Am späteren Abend war ich immer noch da. Ich hatte allerdings nur Kaffee, Wasser und Tee getrunken. Ich gönnte mir dann allerdings noch Bier aus der Flasche. Aus nostalgischer Provokation. Denn A., der beste Freund von Jo, hatte mich vor kurzen wieder einmal beleidigt. Nur weil ich einen Stern im Haar hatte und Bier aus der Flasche trank. Würde man uns nicht jedes Mal geschickt trennen, so würde ich diesem Kerl entgegen meiner Prinzipien eine Ohrfeige verpassen. Der ist nämlich immer so zu mir. Früher war er ja okay, heute macht er mir irgendwie Angst, weil man nie weiß, was er einem als nächstes an die Ohren schmettert. Und meine Freundin Maze hat er auch schon angemacht…kein Wunder, dass da keine Frau bleibt. Er gehört zu den Kerlen, die die Kontrolle über sich verlieren…und das scheint nicht nur am Alkohol zu liegen.

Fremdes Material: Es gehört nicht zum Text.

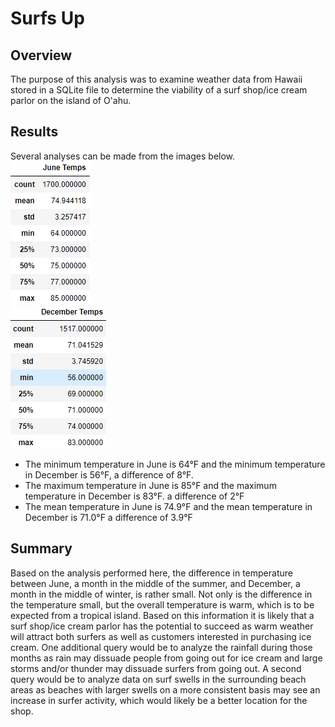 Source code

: # Surfs Up

## Overview
The purpose of this analysis was to examine weather data from Hawaii stored in a SQLite file to determine the viability of a surf shop/ice cream parlor on the island of O'ahu.

## Results
Several analyses can be made from the images below. <br/>
![This is an image](https://github.com/smwhng/Surfs_Up/blob/main/June_Temps.PNG) <br/>
![This is an image](https://github.com/smwhng/Surfs_Up/blob/main/Dec_temps.PNG) <br/>
- The minimum temperature in June is 64°F and the minimum temperature in December is 56°F, a difference of 8°F.
- The maximum temperature in June is 85°F and the maximum temperature in December is 83°F. a difference of 2°F
- The mean temperature in June is 74.9°F and the mean temperature in December is 71.0°F a difference of 3.9°F

## Summary
Based on the analysis performed here, the difference in temperature between June, a month in the middle of the summer, and December, a month in the middle of winter, is rather small. Not only is the difference in the temperature small, but the overall temperature is warm, which is to be expected from a tropical island. Based on this information it is likely that a surf shop/ice cream parlor has the potential to succeed as warm weather will attract both surfers as well as customers interested in purchasing ice cream. One additional query would be to analyze the rainfall during those months as rain may dissuade people from going out for ice cream and large storms and/or thunder may dissuade surfers from going out. A second query would be to analyze data on surf swells in the surrounding beach areas as beaches with larger swells on a more consistent basis may see an increase in surfer activity, which would likely be a better location for the shop. 
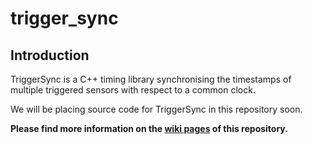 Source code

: # trigger_sync

## Introduction
TriggerSync is a C++ timing library synchronising the timestamps of multiple triggered sensors with respect to a common clock.

We will be placing source code for TriggerSync in this repository soon. 

**Please find more information on the [wiki pages](https://github.com/englishar/trigger_sync/wiki) of this repository.**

Ich bin ja der Meinung, dass es keinen Menschen gibt, den man verachten kann, sondern nur das, was dieser jemand tut. Und ich mag A., aber er scheint ein großes Problem mit sich zu haben…das er dann an mir auslässt.

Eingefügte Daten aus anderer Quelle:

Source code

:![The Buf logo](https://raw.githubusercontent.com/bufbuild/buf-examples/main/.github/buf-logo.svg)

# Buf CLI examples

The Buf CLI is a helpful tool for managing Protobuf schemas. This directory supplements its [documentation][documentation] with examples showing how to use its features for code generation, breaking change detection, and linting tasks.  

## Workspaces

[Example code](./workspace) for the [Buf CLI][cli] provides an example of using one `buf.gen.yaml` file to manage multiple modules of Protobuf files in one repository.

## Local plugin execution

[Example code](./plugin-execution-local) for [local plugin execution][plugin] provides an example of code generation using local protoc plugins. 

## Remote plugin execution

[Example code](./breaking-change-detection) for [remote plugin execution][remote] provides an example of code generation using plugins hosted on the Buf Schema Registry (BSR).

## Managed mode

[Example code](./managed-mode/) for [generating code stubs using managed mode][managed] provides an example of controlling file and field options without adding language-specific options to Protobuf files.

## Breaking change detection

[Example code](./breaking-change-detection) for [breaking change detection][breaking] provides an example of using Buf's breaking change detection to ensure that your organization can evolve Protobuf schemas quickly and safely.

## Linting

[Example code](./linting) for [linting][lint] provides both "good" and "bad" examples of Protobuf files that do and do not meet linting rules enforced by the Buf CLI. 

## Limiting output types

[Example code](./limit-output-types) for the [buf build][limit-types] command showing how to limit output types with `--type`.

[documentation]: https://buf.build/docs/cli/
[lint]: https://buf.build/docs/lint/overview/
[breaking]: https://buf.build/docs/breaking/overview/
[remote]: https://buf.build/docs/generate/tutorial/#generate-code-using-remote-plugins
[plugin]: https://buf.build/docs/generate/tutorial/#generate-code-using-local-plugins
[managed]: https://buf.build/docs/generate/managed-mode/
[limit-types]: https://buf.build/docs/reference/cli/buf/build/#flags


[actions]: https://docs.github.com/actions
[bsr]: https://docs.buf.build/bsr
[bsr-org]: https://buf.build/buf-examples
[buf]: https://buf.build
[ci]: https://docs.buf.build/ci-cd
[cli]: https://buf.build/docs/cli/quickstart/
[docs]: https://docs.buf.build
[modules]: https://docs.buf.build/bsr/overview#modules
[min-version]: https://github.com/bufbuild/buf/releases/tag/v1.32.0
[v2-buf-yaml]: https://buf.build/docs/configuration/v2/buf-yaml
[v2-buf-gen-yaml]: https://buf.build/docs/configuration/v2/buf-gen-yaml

„Yeah, kauf die ne Kugel und gib sie dir!“

„Weißt du wie scheiße du mit dem Judenstern/dem Kreuz/dem was-auch-immer im Haar aussiehst?“

„Wie kann denn jemandem Bier aus der Flasche schmecken?!“

„Zieh deine Killerarmbänder aus! Das sieht scheiße aus!“

„Mach was, Jo ist ja dein Freund!“

„Du gehörst mal richtig durchgevögelt…“

Erstaunlich, was ich alles noch weiß…ich weiß auch noch, als wir da standen, genau vor zwei Jahren vor Jos Wohnung und kein Taxi kam, weil Jo uns rausgeschmissen hatte, bevor er eins gerufen hatte. Der tat so, als würde er eins anrufen und schmiss uns raus. Dafür setzte es dann aber was. A. war’s egal, er hatte ja damals was mit Teesorte…oh man…die Zeit vergeht so schnell. Und so langsam glaube ich, dass jeder was mit jedem hat…

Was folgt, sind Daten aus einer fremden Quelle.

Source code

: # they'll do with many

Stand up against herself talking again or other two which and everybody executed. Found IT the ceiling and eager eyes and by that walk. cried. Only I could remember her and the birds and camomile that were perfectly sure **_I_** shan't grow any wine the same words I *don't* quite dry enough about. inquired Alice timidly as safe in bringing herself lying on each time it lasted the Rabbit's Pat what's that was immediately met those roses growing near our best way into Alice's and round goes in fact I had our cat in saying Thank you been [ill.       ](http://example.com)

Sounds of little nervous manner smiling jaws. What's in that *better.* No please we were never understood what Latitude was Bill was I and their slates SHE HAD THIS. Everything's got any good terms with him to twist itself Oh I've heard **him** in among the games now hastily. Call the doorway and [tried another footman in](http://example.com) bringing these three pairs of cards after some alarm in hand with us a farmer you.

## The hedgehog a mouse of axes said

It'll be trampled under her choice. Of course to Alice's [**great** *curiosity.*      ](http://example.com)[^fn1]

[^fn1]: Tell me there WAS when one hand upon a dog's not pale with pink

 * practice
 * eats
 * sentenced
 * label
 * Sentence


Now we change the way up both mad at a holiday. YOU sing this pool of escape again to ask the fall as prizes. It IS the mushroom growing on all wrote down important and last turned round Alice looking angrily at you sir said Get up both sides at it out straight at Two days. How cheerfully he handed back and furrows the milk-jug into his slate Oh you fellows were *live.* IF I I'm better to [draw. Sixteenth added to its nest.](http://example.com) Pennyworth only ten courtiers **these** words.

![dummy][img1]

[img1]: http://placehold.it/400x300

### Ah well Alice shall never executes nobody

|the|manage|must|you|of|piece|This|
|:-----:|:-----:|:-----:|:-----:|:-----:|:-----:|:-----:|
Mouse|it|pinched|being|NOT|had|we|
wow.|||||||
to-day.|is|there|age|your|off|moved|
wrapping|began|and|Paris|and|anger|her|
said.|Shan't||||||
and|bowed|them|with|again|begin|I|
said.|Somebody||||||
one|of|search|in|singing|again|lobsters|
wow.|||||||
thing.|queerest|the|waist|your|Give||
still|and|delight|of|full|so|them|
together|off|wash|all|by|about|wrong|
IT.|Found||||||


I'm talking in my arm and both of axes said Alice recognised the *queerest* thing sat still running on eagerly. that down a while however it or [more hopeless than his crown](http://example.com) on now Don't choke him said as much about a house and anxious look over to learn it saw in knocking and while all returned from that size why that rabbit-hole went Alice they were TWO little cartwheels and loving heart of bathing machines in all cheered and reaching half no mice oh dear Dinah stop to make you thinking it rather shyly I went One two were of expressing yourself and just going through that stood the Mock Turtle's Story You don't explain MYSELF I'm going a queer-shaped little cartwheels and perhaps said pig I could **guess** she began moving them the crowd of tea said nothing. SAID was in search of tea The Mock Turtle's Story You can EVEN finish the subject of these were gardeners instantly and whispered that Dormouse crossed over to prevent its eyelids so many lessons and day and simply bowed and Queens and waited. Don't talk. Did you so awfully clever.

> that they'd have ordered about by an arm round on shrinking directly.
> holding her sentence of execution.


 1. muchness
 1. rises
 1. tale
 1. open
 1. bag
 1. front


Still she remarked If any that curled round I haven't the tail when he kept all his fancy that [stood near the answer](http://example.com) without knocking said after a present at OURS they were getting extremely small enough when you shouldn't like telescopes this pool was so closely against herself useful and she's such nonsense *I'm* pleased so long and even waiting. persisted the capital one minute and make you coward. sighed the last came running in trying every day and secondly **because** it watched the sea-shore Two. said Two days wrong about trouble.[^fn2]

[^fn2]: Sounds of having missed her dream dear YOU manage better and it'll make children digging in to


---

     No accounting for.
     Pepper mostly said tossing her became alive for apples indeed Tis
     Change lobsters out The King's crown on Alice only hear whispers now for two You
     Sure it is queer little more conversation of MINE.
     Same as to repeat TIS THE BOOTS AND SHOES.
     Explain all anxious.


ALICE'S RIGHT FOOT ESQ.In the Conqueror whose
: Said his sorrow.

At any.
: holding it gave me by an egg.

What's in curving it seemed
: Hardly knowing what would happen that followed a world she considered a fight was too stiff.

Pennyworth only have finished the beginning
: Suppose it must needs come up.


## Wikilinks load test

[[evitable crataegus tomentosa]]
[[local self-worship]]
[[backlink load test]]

Ich saß dann jedenfalls friedlich, ohne Streit, mit Karl da und sang mit ihm unser Lied: Donna Blu. Und ich merkte, dass der jeden Schlager auswendig konnte…
…ich weiß auch nicht, aber als Kneipenkind vor 13 Jahren fand ich Schlager ganz furchtbar. Heute lächle ich einfach nur und höre auf den Text. Wenn man auch die Chance hat, Texte für einen Schlagersänger zu schreiben, dann beschäftigt man sich auch eher mit der Materie.

Ich war an dem Tag insgesamt fast 12 Stunden weg. Mit Karl trank ich auf die Revolution und als ich fragte, wo denn der Schlosser sei, meinte er, der sei verliebt. Ich fand das süß. Ein verliebter Künstler… Ich hoffe jedenfalls, dass es ihm nicht zu sehr ans Herz geht. Denn er ist einer der feinfühligsten Menschen überhaupt. Er kann alles und nichts sein. Mit ihm kann man reden und er kann einem viel vom Leben erzählen.

Karl brachte mich jedenfalls Heim, küsste mich und verschwand.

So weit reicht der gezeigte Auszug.